Avoiding Future Episodes of Diabetic Ketoacidosis

  • After a child or young person with known diabetes has recovered from an episode of DKA, discuss what may have led to the episode with them and their families or carers.
  • Think about the possibility of non-adherence to therapy in children and young people with established type 1 diabetes who present with DKA, especially if they have had multiple episodes of DKA.
  • Advise children and young people who have had DKA and their families or carers how to reduce the risk of future episodes. In particular, explain the importance of managing intercurrent illnesses.

Service Provision

  • Offer children and young people with diabetes an ongoing integrated package of care, provided by a multidisciplinary paediatric diabetes team.
  • The diabetes team should include members with training in clinical, educational, dietetic, lifestyle, mental health and foot care aspects of diabetes for children and young people.
  • Offer children and young people with diabetes and their families or carers 24-hour access to advice from their diabetes team.
  • Involve children and young people with diabetes and their families or carers in making decisions about the package of care provided by their diabetes team.
  • At diagnosis, offer children and young people with diabetes either home-based or inpatient management, depending on their clinical need, family circumstances and preferences. Explain that home-based care with support from the local paediatric diabetes team (including 24-hour telephone access) is safe, and is as effective as initial inpatient management.
  • Offer initial inpatient management to children with diabetes who are under 2 years old.
  • Think about initial inpatient management for children and young people with diabetes if there are social or emotional factors that would make home-based management inappropriate, or if they live a long way from the hospital.
  • Diabetes teams should speak regularly with school staff who look after children and young people with type 1 diabetes, to provide diabetes education and practical information.
  • Record the details of children and young people with diabetes on a population-based, practice-based or clinic-based diabetes register.

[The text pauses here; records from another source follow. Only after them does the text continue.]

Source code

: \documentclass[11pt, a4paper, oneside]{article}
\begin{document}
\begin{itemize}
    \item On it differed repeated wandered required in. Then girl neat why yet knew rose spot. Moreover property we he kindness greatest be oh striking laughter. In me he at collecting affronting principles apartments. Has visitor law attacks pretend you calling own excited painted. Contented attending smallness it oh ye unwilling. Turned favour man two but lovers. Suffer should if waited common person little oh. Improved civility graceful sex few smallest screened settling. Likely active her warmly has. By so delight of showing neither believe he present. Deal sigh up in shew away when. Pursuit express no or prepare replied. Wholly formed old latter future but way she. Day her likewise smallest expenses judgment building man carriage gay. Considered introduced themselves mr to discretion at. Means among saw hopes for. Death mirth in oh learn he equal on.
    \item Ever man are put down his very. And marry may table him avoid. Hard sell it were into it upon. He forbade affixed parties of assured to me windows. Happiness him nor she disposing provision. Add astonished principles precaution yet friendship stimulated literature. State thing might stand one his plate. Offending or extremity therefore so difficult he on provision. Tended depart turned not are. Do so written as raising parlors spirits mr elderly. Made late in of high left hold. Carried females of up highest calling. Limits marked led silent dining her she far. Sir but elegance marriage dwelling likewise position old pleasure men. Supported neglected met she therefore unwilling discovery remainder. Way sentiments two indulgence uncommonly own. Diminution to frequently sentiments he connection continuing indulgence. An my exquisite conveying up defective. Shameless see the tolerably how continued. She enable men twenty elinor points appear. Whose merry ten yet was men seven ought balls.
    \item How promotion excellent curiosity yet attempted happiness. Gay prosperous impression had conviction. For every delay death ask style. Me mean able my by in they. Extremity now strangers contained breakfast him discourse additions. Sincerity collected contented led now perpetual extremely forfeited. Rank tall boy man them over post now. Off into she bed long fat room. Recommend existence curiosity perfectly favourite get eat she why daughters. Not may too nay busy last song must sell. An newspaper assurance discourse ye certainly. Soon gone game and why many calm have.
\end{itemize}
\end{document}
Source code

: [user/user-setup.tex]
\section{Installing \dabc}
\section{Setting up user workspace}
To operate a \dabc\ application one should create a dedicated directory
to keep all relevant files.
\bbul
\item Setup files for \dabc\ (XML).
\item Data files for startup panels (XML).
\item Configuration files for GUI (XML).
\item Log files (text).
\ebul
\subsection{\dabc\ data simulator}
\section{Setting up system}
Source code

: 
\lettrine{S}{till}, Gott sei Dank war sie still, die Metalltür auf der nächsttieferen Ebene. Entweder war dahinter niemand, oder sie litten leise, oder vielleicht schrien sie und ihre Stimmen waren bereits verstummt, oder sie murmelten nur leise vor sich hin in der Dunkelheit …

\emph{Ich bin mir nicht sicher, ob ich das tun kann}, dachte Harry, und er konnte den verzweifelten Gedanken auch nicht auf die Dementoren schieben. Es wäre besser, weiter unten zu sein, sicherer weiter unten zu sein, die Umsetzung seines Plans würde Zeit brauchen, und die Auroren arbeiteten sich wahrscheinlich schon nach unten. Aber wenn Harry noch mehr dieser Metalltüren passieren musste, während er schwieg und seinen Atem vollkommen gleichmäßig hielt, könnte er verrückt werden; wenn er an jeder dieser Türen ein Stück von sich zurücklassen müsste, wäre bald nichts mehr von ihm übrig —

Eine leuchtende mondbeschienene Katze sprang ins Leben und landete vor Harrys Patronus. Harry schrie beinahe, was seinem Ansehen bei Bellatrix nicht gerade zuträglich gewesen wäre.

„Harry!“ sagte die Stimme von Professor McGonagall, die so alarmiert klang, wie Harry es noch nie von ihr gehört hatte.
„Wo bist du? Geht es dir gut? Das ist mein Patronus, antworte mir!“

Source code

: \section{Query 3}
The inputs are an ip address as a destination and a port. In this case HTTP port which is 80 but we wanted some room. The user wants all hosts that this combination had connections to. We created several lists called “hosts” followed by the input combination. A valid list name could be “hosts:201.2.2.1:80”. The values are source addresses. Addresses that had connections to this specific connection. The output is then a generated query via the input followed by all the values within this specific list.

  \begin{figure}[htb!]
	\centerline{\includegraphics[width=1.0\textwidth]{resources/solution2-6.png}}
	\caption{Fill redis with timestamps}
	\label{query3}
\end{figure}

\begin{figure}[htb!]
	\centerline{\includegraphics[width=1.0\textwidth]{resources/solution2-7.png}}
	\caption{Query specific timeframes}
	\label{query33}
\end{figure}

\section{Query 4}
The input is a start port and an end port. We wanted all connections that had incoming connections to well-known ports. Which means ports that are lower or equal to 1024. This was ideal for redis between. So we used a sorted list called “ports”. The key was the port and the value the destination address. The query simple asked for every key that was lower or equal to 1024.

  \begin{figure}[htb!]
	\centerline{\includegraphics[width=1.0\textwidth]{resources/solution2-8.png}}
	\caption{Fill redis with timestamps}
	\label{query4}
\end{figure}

Transition from Paediatric to Adult Care

  • Give children and young people with diabetes enough time to understand how transition from paediatric to adult services will work, because this improves clinic attendance.
  • Agree specific local protocols for transferring young people with diabetes from paediatric to adult services.
  • Base the decision on when a young person should transfer to the adult service on their physical development and emotional maturity, and on local circumstances.
  • Ensure that transition from the paediatric service occurs at a time of relative stability in the young person's health, and that it is coordinated with other life transitions.
  • Explain to young people with type 1 diabetes who are preparing for transition to adult services that some aspects of diabetes care will change.